Exercise directions:
Wherever a line in the data below holds "three", copy that line.

Plain-text document sources
________________________

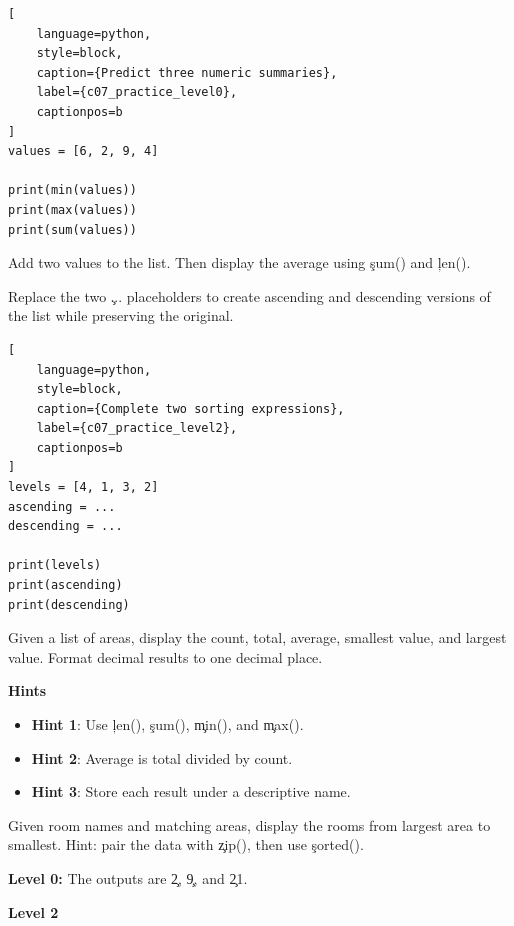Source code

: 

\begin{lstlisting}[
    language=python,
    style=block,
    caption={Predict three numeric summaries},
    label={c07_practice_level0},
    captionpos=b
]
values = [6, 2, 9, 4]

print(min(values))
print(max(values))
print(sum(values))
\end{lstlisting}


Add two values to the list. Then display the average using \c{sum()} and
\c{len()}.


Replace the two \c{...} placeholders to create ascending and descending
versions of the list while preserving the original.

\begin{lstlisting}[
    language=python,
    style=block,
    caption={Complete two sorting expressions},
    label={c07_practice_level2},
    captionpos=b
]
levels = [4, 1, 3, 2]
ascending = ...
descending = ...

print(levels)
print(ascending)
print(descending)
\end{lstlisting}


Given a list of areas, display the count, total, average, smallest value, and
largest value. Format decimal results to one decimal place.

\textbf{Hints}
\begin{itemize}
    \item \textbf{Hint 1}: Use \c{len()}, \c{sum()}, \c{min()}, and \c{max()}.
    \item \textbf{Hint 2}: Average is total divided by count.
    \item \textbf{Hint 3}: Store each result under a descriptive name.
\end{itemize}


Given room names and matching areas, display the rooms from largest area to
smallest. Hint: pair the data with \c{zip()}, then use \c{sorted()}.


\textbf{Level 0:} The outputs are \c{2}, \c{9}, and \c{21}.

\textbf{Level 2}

________________________

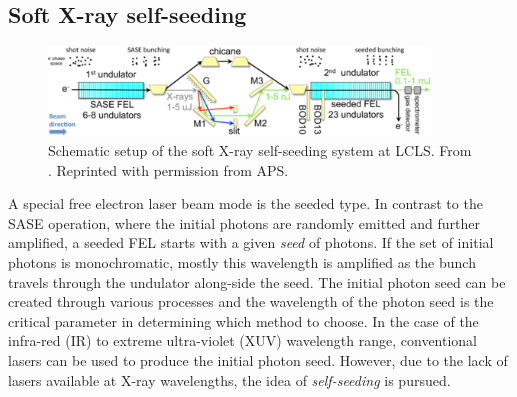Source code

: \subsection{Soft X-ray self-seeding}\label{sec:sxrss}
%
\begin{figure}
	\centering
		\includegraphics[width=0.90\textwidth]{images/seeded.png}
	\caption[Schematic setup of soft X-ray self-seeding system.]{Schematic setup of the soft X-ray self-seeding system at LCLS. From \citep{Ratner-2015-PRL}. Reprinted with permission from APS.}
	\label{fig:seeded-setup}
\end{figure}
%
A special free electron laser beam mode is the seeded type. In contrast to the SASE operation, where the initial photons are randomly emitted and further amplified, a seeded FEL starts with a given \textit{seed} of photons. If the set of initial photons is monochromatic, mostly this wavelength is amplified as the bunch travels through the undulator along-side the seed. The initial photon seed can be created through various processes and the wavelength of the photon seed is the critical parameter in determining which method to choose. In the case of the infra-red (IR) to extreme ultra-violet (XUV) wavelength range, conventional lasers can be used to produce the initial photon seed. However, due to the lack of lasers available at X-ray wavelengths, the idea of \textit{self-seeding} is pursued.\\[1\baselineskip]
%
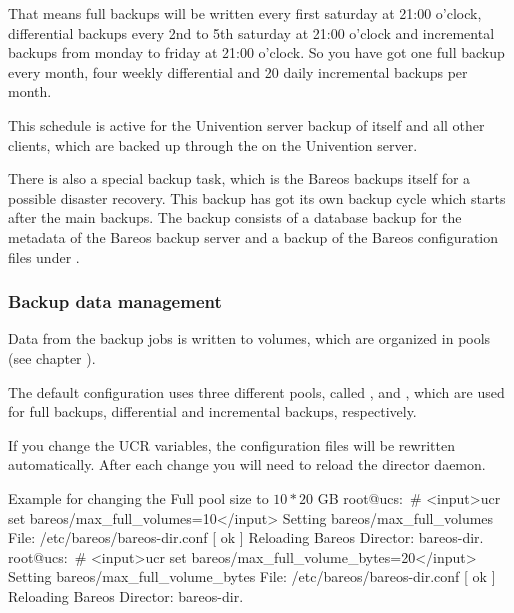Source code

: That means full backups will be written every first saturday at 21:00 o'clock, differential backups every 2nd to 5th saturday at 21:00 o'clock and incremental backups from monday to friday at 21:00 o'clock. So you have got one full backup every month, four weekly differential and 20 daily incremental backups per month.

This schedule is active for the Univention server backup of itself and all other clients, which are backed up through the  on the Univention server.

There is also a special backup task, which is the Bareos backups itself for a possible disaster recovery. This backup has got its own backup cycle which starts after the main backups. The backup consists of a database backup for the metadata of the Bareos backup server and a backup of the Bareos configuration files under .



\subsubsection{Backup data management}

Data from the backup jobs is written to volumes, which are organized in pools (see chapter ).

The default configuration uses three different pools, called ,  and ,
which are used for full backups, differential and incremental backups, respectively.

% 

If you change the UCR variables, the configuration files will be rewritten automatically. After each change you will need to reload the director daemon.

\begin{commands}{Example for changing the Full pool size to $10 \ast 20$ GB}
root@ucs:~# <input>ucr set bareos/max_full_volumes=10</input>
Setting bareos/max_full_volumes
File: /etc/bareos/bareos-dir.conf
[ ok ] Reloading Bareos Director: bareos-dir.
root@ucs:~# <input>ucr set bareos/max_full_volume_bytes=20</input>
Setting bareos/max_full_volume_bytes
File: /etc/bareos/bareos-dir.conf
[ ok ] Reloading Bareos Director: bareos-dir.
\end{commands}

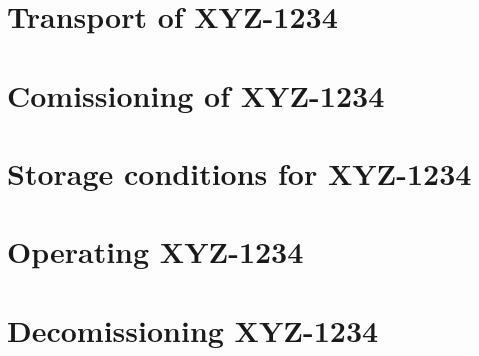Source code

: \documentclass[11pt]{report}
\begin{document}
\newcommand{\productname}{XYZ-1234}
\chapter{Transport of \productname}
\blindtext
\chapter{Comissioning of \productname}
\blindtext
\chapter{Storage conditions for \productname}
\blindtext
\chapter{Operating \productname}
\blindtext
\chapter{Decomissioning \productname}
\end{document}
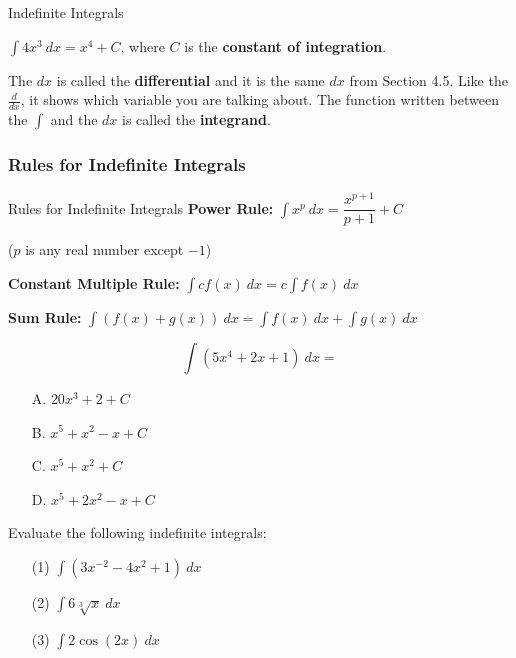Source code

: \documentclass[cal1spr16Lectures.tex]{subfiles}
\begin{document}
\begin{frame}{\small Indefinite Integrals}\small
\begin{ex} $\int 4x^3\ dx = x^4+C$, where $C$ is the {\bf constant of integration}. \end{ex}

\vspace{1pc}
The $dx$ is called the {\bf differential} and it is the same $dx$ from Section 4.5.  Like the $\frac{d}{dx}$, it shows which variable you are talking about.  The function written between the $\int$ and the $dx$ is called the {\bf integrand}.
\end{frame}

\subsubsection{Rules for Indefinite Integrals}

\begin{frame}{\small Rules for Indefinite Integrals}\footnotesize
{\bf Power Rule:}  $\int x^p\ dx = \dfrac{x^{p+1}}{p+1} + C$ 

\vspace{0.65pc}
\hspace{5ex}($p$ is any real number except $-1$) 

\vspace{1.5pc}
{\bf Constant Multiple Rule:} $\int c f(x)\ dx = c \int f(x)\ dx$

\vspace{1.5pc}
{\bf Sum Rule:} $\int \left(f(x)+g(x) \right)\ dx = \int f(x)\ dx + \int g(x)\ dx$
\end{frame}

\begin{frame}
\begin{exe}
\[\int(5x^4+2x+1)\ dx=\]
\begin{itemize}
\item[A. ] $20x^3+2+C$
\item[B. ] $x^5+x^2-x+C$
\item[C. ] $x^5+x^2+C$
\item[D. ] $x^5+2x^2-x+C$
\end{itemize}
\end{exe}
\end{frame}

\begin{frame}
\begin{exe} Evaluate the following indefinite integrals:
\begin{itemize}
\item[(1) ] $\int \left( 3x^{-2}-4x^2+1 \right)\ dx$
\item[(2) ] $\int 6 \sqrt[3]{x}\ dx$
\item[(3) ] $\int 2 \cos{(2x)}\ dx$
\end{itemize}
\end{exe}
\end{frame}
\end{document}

________________________

Worked solution:
    caption={Predict three numeric summaries},
The default configuration uses three different pools, called ,  and ,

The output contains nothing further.